Some points:
1) getchar_unlocked() is much faster than getchar(), and putchar_unlocked() is slightly faster than putchar() (at least, this is how I remember it). This is merely because, in POSIX, getchar() is thread-safe, meaning it must lock the I/O stream (which takes time) whereas getchar_unlocked() does not lock, so that it is not thread-safe but works perfectly fine in single-threaded programs (like the ones submitted to SPOJ). The technique of using getchar_unlocked() to read integers one digit at a time is easy to code and very efficient.

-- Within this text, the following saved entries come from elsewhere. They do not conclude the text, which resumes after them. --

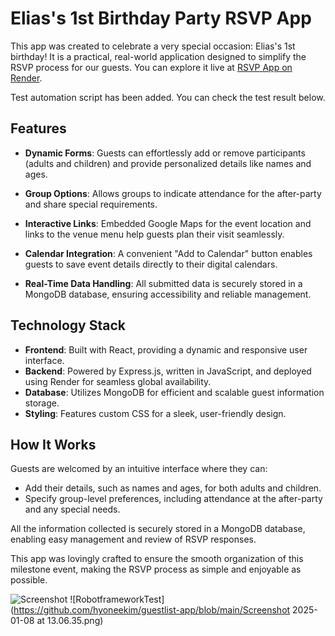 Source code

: # Elias's 1st Birthday Party RSVP App

This app was created to celebrate a very special occasion: Elias's 1st birthday! It is a practical, real-world application designed to simplify the RSVP process for our guests. You can explore it live at [RSVP App on Render](https://rsvp-app-e7za.onrender.com/).

Test automation script has been added. You can check the test result below.

## Features

- **Dynamic Forms**: Guests can effortlessly add or remove participants (adults and children) and provide personalized details like names and ages.

- **Group Options**: Allows groups to indicate attendance for the after-party and share special requirements.

- **Interactive Links**: Embedded Google Maps for the event location and links to the venue menu help guests plan their visit seamlessly.

- **Calendar Integration**: A convenient "Add to Calendar" button enables guests to save event details directly to their digital calendars.

- **Real-Time Data Handling**: All submitted data is securely stored in a MongoDB database, ensuring accessibility and reliable management.

## Technology Stack

- **Frontend**: Built with React, providing a dynamic and responsive user interface.
- **Backend**: Powered by Express.js, written in JavaScript, and deployed using Render for seamless global availability.
- **Database**: Utilizes MongoDB for efficient and scalable guest information storage.
- **Styling**: Features custom CSS for a sleek, user-friendly design.

## How It Works

Guests are welcomed by an intuitive interface where they can:
- Add their details, such as names and ages, for both adults and children.
- Specify group-level preferences, including attendance at the after-party and any special needs.

All the information collected is securely stored in a MongoDB database, enabling easy management and review of RSVP responses.

This app was lovingly crafted to ensure the smooth organization of this milestone event, making the RSVP process as simple and enjoyable as possible.

![Screenshot](https://github.com/hyoneekim/guestlist-app/blob/main/Screenshot_RSVP_app.png#:~:text=README.md-,Screenshot_RSVP_app,-.png)
![RobotframeworkTest](https://github.com/hyoneekim/guestlist-app/blob/main/Screenshot 2025-01-08 at 13.06.35.png)
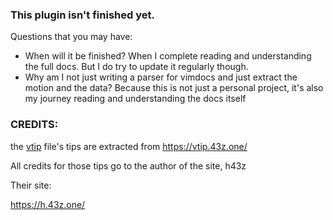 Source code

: ### This plugin isn't finished yet.

Questions that you may have:
- When will it be finished?
    When I complete reading and understanding the full docs. But I do try to update it regularly though.
- Why am I not just writing a parser for vimdocs and just extract the motion and the data?
    Because this is not just a personal project, it's also my journey reading and understanding the docs itself

### CREDITS:

the [vtip](github.com/ingenarel/randomtips-nvim/blob/master/lua/randomtips/vtip.lua) file's tips are extracted from https://vtip.43z.one/

All credits for those tips go to the author of the site, h43z

Their site:

https://h.43z.one/
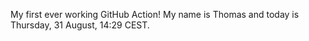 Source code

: My first ever working GitHub Action!
My name is Thomas and today is Thursday, 31 August, 14:29 CEST. 

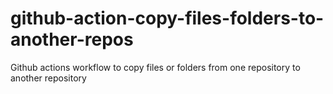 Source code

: # github-action-copy-files-folders-to-another-repos
Github actions workflow to copy files or folders from one repository to another repository
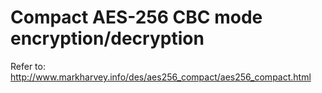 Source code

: # Compact AES-256 CBC mode encryption/decryption

Refer to: http://www.markharvey.info/des/aes256_compact/aes256_compact.html

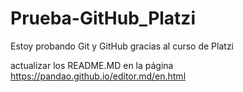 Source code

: # Prueba-GitHub_Platzi
Estoy probando Git y GitHub gracias al curso de Platzi


actualizar los README.MD en la página https://pandao.github.io/editor.md/en.html
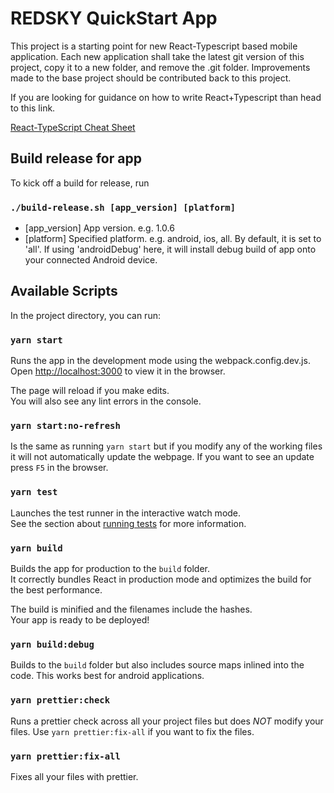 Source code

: # REDSKY QuickStart App

This project is a starting point for new React-Typescript based mobile application. Each new application shall take the latest
git version of this project, copy it to a new folder, and remove the .git folder. Improvements made to the base project should
be contributed back to this project.

If you are looking for guidance on how to write React+Typescript than head to this link.

[React-TypeScript Cheat Sheet][https://github.com/typescript-cheatsheets/react-typescript-cheatsheet]

## Build release for app

To kick off a build for release, run

### `./build-release.sh [app_version] [platform]`

-   [app_version] App version. e.g. 1.0.6
-   [platform] Specified platform. e.g. android, ios, all. By default, it is set to 'all'. If using 'androidDebug' here, it will install debug build of app onto your connected Android device.

## Available Scripts

In the project directory, you can run:

### `yarn start`

Runs the app in the development mode using the webpack.config.dev.js.<br />
Open [http://localhost:3000](http://localhost:3000) to view it in the browser.

The page will reload if you make edits.<br />
You will also see any lint errors in the console.

### `yarn start:no-refresh`

Is the same as running `yarn start` but if you modify any of the working files it will not automatically update the webpage. If you want to see an update press `F5` in the browser.

### `yarn test`

Launches the test runner in the interactive watch mode.<br />
See the section about [running tests](https://facebook.github.io/create-react-app/docs/running-tests) for more information.

### `yarn build`

Builds the app for production to the `build` folder.<br />
It correctly bundles React in production mode and optimizes the build for the best performance.

The build is minified and the filenames include the hashes.<br />
Your app is ready to be deployed!

### `yarn build:debug`

Builds to the `build` folder but also includes source maps inlined into the code. This works best for android applications.

### `yarn prettier:check`

Runs a prettier check across all your project files but does _NOT_ modify your files. Use `yarn prettier:fix-all` if you want to fix the files.

### `yarn prettier:fix-all`

Fixes all your files with prettier.

[https://github.com/typescript-cheatsheets/react-typescript-cheatsheet]: https://github.com/typescript-cheatsheets/react-typescript-cheatsheet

2) For squeezing out those hundredths of a second in an attempt to beat your ranklist competitors, you might want to consider fread() and fwrite() instead. But note that the unlocked variants of fread() and fwrite() are only slightly faster than fread() and fwrite() themselves. This is because the locking and unlocking, a costly operation in terms of time, occurs only once every time an I/O function is called. So the time to perform one million getchar()s is one million locks and one million unlocks slower than the time to perform one million getchar_unlocked()s, but the time to perform one fread() (that reads in a million bytes at once) is only one lock and one unlock slower than the time to perform one fread_unlocked().

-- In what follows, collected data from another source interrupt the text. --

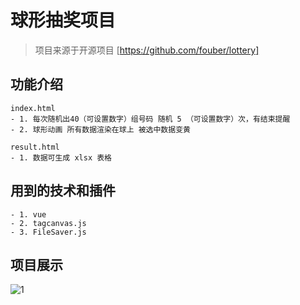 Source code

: # 球形抽奖项目

> 项目来源于开源项目
[https://github.com/fouber/lottery] 

## 功能介绍
	index.html
	- 1. 每次随机出40（可设置数字）组号码 随机 5 （可设置数字）次，有结束提醒
	- 2. 球形动画 所有数据渲染在球上 被选中数据变黄
	
	result.html
	- 1. 数据可生成 xlsx 表格

## 用到的技术和插件
	- 1. vue
	- 2. tagcanvas.js
	- 3. FileSaver.js

## 项目展示
![1](./img/1.gif) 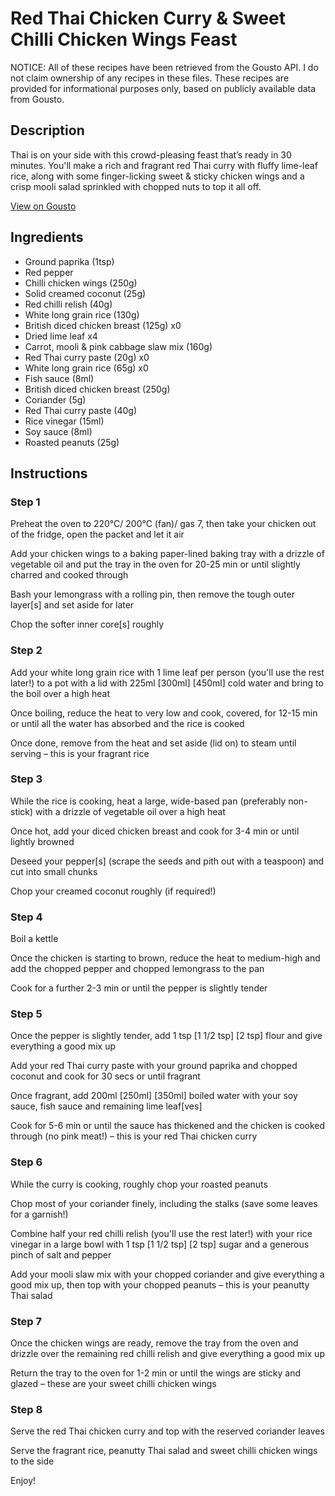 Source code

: # Red Thai Chicken Curry & Sweet Chilli Chicken Wings Feast

NOTICE: All of these recipes have been retrieved from the Gousto API. I do not claim ownership of any recipes in these files. These recipes are provided for informational purposes only, based on publicly available data from Gousto.

## Description

Thai is on your side with this crowd-pleasing feast that’s ready in 30 minutes. You'll make a rich and fragrant red Thai curry with fluffy lime-leaf rice, along with some finger-licking sweet & sticky chicken wings and a crisp mooli salad sprinkled with chopped nuts to top it all off.

[View on Gousto](https://www.gousto.co.uk/recipes/cookbook/red-thai-chicken-curry-sweet-chilli-chicken-wings-feast)

## Ingredients

- Ground paprika (1tsp)
- Red pepper
- Chilli chicken wings (250g)
- Solid creamed coconut (25g)
- Red chilli relish (40g)
- White long grain rice (130g)
- British diced chicken breast (125g) x0
- Dried lime leaf x4
- Carrot, mooli & pink cabbage slaw mix (160g)
- Red Thai curry paste (20g) x0
- White long grain rice (65g) x0
- Fish sauce (8ml)
- British diced chicken breast (250g)
- Coriander (5g)
- Red Thai curry paste (40g)
- Rice vinegar (15ml)
- Soy sauce (8ml)
- Roasted peanuts (25g)

## Instructions


### Step 1

Preheat the oven to 220°C/ 200°C (fan)/ gas 7, then take your chicken out of the fridge, open the packet and let it air

Add your chicken wings to a baking paper-lined baking tray with a drizzle of vegetable oil and put the tray in the oven for 20-25 min or until slightly charred and cooked through

Bash your lemongrass with a rolling pin, then remove the tough outer layer[s] and set aside for later

Chop the softer inner core[s] roughly


### Step 2

Add your white long grain rice with 1 lime leaf per person (you'll use the rest later!) to a pot with a lid with 225ml <span class="text-purple">[300ml] </span><span class="text-danger">[450ml]</span> cold water and bring to the boil over a high heat

Once boiling, reduce the heat to very low and cook, covered, for 12-15 min or until all the water has absorbed and the rice is cooked

Once done, remove from the heat and set aside (lid on) to steam until serving – this is your fragrant rice


### Step 3

While the rice is cooking, heat a large, wide-based pan (preferably non-stick) with a drizzle of vegetable oil over a high heat

Once hot, add your diced chicken breast and cook for 3-4 min or until lightly browned

Deseed your pepper[s] (scrape the seeds and pith out with a teaspoon) and cut into small chunks

Chop your creamed coconut roughly (if required!)


### Step 4

Boil a kettle

Once the chicken is starting to brown, reduce the heat to medium-high and add the chopped pepper and chopped lemongrass to the pan

Cook for a further 2-3 min or until the pepper is slightly tender


### Step 5

Once the pepper is slightly tender, add 1 tsp <span class="text-purple">[1 1/2 tsp]</span> <span class="text-danger">[2 tsp]</span> flour and give everything a good mix up

Add your red Thai curry paste with your ground paprika and chopped coconut and cook for 30 secs or until fragrant

Once fragrant, add 200ml <span class="text-purple">[250ml] </span><span class="text-danger">[350ml]</span> boiled water with your soy sauce, fish sauce and remaining lime leaf[ves]

Cook for 5-6 min or until the sauce has thickened and the chicken is cooked through (no pink meat!) – this is your red Thai chicken curry


### Step 6

While the curry is cooking, roughly chop your roasted peanuts

Chop most of your coriander finely, including the stalks (save some leaves for a garnish!)

Combine half your red chilli relish (you'll use the rest later!) with your rice vinegar in a large bowl with 1 tsp <span class="text-purple">[1 1/2 tsp] </span><span class="text-danger">[2 tsp]</span> sugar and a generous pinch of salt and pepper

Add your mooli slaw mix with your chopped coriander and give everything a good mix up, then top with your chopped peanuts – this is your peanutty Thai salad


### Step 7

Once the chicken wings are ready, remove the tray from the oven and drizzle over the remaining red chilli relish and give everything a good mix up

Return the tray to the oven for 1-2 min or until the wings are sticky and glazed – these are your sweet chilli chicken wings

### Step 8

Serve the red Thai chicken curry and top with the reserved coriander leaves

Serve the fragrant rice, peanutty Thai salad and sweet chilli chicken wings to the side

Enjoy!

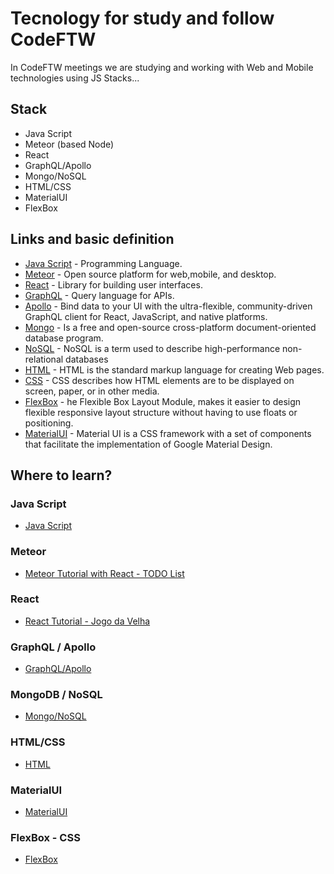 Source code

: # Tecnology for study and follow CodeFTW

In CodeFTW meetings we are studying and working with Web and Mobile technologies using JS Stacks...  

## Stack

* Java Script
* Meteor (based Node)
* React
* GraphQL/Apollo
* Mongo/NoSQL
* HTML/CSS
* MaterialUI
* FlexBox

## Links and basic definition

* [Java Script](https://developer.mozilla.org/pt-BR/docs/Web/JavaScript) - Programming Language.
* [Meteor](https://www.meteor.com/) - Open source platform for web,mobile, and desktop.
* [React](https://reactjs.org/) - Library for building user interfaces. 
* [GraphQL](http://graphql.org/) - Query language for APIs.
* [Apollo](https://www.apollographql.com/) - Bind data to your UI with the ultra-flexible, community-driven GraphQL client for React, JavaScript, and native platforms.
* [Mongo](https://docs.mongodb.com/) - Is a free and open-source cross-platform document-oriented database program.
* [NoSQL](http://nosql-database.org/) - NoSQL is a term used to describe high-performance non-relational databases
* [HTML](https://www.w3schools.com/html/) - HTML is the standard markup language for creating Web pages.
* [CSS](https://www.w3schools.com/css/css_intro.asp) - CSS describes how HTML elements are to be displayed on screen, paper, or in other media.
* [FlexBox](https://css-tricks.com/snippets/css/a-guide-to-flexbox/) - he Flexible Box Layout Module, makes it easier to design flexible responsive layout structure without having to use floats or positioning.
* [MaterialUI](https://material-ui-next.com/) - Material UI is a CSS framework with a set of components that facilitate the implementation of Google Material Design.

## Where to learn?

### Java Script
* [Java Script](https://developer.mozilla.org/pt-BR/docs/Web/JavaScript)

### Meteor
* [Meteor Tutorial with React - TODO List](https://www.meteor.com/tutorials/react/creating-an-app)

### React
* [React Tutorial - Jogo  da Velha](https://reactjs.org/tutorial/tutorial.html)

### GraphQL / Apollo
* [GraphQL/Apollo]()

### MongoDB / NoSQL
* [Mongo/NoSQL]()

### HTML/CSS
* [HTML]()
### MaterialUI
* [MaterialUI]()

### FlexBox - CSS
* [FlexBox]()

3) gets() is very fast. It should never, ever be used in software design, but it is useful in solving string problems. If most of the input consists of string data, then manual buffering with fread() is not worth the effort to implement, because gets() will be very nearly as fast. On the other hand, manual buffering with fread() is very useful when the input consists of millions of integers.
4) Take advantage of the generous 256 MB memory limit on SPOJ. If you can store the entire input and output in memory, do so. Read in the entire input file at once at the beginning, and dump the entire output file out at the end. Request that fread() read an unreasonably high number of bytes (you presumably don't know how much input there really is) because it stops once it hits the end-of-file anyway.
5) Don't be tempted to use read() just because it's more "low-level" than fread(). Adrian Kosowski told me that programs tested on SPOJ read from pipes, and on Linux the pipe buffer size is 64K, so I think that if you attempt to read 1 MB of data using read(), it'll just give you the first 64K and then return. You can get read() working by busy-waiting on stdin, but it's not worth it (I've tried it myself).